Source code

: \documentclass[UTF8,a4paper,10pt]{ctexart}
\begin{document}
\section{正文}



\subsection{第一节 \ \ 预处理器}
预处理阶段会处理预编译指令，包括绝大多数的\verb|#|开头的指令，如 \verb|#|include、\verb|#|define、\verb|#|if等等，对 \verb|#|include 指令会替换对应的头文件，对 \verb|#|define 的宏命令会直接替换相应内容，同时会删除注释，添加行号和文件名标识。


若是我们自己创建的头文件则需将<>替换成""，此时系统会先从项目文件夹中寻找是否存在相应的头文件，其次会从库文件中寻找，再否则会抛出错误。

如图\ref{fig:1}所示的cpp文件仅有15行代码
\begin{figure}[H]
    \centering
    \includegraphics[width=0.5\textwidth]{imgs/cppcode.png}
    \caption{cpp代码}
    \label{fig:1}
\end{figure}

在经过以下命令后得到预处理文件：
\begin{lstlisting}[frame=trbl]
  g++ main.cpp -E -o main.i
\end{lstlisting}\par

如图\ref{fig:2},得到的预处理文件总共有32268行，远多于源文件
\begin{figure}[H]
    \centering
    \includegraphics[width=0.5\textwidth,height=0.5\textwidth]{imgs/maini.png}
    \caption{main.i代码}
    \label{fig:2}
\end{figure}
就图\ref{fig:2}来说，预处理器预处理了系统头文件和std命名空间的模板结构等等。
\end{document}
...
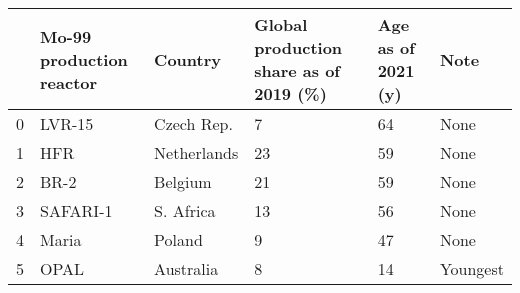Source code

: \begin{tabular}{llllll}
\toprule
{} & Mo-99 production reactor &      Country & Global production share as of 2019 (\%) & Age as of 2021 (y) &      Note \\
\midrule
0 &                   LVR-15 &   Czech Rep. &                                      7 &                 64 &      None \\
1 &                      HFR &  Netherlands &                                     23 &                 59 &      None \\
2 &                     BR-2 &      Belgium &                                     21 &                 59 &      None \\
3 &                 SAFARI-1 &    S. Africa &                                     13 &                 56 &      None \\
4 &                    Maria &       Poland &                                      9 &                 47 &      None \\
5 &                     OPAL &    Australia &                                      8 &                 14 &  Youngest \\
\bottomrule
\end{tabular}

- TO DO:
In the entries above, identify every line with the string "textwidth".

- RESPONSE TO THE TASK:
    \includegraphics[width=0.5\textwidth]{imgs/cppcode.png}
    \includegraphics[width=0.5\textwidth,height=0.5\textwidth]{imgs/maini.png}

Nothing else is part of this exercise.